(The input begins)
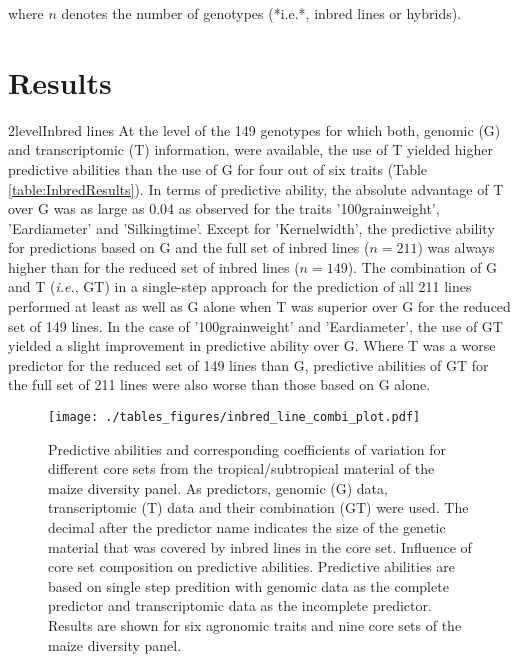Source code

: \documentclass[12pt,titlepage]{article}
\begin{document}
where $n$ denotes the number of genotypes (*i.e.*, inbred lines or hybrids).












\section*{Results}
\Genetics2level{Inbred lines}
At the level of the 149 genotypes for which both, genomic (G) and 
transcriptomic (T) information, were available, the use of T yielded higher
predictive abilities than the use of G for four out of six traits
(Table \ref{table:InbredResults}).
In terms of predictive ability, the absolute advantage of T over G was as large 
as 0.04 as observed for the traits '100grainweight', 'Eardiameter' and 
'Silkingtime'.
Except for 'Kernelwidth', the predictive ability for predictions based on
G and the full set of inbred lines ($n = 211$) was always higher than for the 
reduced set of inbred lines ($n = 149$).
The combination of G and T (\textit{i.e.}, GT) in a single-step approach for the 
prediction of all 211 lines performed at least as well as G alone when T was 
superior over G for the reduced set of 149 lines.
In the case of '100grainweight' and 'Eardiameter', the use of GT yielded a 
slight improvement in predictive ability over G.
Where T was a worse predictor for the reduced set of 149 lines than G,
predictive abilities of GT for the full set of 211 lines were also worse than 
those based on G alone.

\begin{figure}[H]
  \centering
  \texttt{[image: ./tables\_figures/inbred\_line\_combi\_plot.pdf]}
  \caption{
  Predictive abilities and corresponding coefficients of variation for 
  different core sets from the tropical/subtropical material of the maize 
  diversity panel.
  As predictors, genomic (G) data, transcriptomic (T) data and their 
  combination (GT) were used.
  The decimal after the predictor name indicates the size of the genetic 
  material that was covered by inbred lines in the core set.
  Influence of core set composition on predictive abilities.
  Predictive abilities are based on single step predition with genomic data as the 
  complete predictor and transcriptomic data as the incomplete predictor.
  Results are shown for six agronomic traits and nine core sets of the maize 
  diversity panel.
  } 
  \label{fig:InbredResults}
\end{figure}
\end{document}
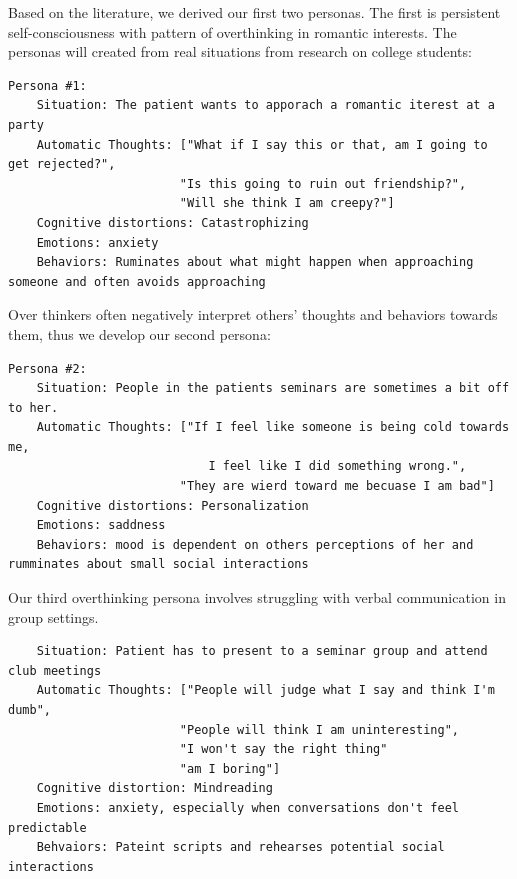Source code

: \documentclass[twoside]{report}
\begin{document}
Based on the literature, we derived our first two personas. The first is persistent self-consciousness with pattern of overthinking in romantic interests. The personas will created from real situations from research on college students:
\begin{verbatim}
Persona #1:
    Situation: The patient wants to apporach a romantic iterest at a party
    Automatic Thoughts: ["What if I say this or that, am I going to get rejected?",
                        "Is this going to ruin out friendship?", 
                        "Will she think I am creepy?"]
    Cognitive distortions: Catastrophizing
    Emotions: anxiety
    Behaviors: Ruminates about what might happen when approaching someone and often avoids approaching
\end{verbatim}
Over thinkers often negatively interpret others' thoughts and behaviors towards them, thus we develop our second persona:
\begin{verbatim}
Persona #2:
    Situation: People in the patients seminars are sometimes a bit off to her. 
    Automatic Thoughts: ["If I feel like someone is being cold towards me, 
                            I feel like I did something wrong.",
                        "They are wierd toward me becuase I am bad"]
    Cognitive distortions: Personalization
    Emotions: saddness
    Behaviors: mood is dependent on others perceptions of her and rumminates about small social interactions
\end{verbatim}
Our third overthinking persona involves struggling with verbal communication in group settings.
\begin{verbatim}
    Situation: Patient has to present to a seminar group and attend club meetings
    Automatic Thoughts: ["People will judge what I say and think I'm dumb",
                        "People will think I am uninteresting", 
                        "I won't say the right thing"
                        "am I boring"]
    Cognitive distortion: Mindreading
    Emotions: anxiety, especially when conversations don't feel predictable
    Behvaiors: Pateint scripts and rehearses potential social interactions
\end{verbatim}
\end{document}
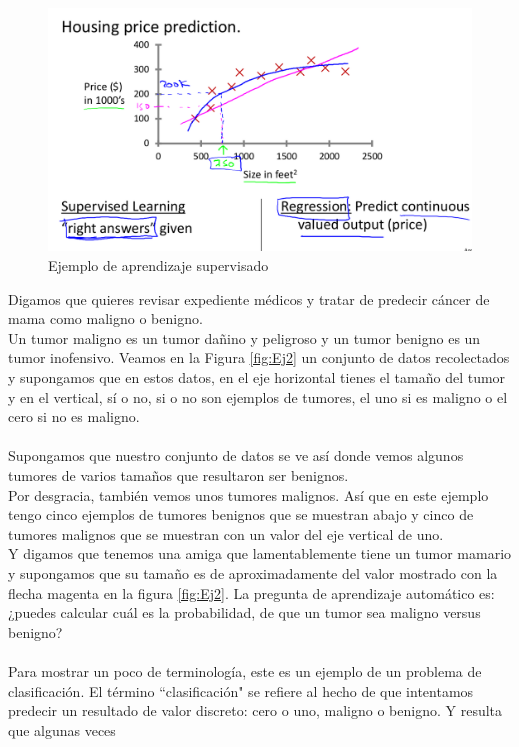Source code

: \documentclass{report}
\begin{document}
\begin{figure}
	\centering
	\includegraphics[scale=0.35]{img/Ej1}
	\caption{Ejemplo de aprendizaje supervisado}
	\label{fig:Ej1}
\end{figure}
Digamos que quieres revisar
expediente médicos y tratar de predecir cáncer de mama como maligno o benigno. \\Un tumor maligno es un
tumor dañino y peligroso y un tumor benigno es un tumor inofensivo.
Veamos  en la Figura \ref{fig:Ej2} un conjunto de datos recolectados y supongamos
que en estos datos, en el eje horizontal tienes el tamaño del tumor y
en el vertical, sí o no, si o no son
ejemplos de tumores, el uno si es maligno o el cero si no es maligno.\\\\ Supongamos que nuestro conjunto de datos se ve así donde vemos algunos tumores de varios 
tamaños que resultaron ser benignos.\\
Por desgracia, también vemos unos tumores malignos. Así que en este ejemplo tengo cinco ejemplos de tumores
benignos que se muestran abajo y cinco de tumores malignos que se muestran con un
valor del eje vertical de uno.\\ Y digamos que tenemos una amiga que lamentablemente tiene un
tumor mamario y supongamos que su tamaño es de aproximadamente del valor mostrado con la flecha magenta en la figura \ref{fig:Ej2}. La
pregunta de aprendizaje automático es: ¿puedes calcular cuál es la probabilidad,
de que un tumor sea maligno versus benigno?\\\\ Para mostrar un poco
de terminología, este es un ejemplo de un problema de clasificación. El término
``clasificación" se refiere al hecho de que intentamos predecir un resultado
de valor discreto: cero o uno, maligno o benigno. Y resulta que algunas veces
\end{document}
(The input ends)
▶ [Exercise] Above are the records; from them, give again exactly the lines from the one containing "G and the full" through the one containing "complete predictor and", both included.

▶ [Expected answer]
G and the full set of inbred lines ($n = 211$) was always higher than for the 
reduced set of inbred lines ($n = 149$).
The combination of G and T (\textit{i.e.}, GT) in a single-step approach for the 
prediction of all 211 lines performed at least as well as G alone when T was 
superior over G for the reduced set of 149 lines.
In the case of '100grainweight' and 'Eardiameter', the use of GT yielded a 
slight improvement in predictive ability over G.
Where T was a worse predictor for the reduced set of 149 lines than G,
predictive abilities of GT for the full set of 211 lines were also worse than 
those based on G alone.

\begin{figure}[H]
  \centering
  \texttt{[image: ./tables\_figures/inbred\_line\_combi\_plot.pdf]}
  \caption{
  Predictive abilities and corresponding coefficients of variation for 
  different core sets from the tropical/subtropical material of the maize 
  diversity panel.
  As predictors, genomic (G) data, transcriptomic (T) data and their 
  combination (GT) were used.
  The decimal after the predictor name indicates the size of the genetic 
  material that was covered by inbred lines in the core set.
  Influence of core set composition on predictive abilities.
  Predictive abilities are based on single step predition with genomic data as the 
  complete predictor and transcriptomic data as the incomplete predictor.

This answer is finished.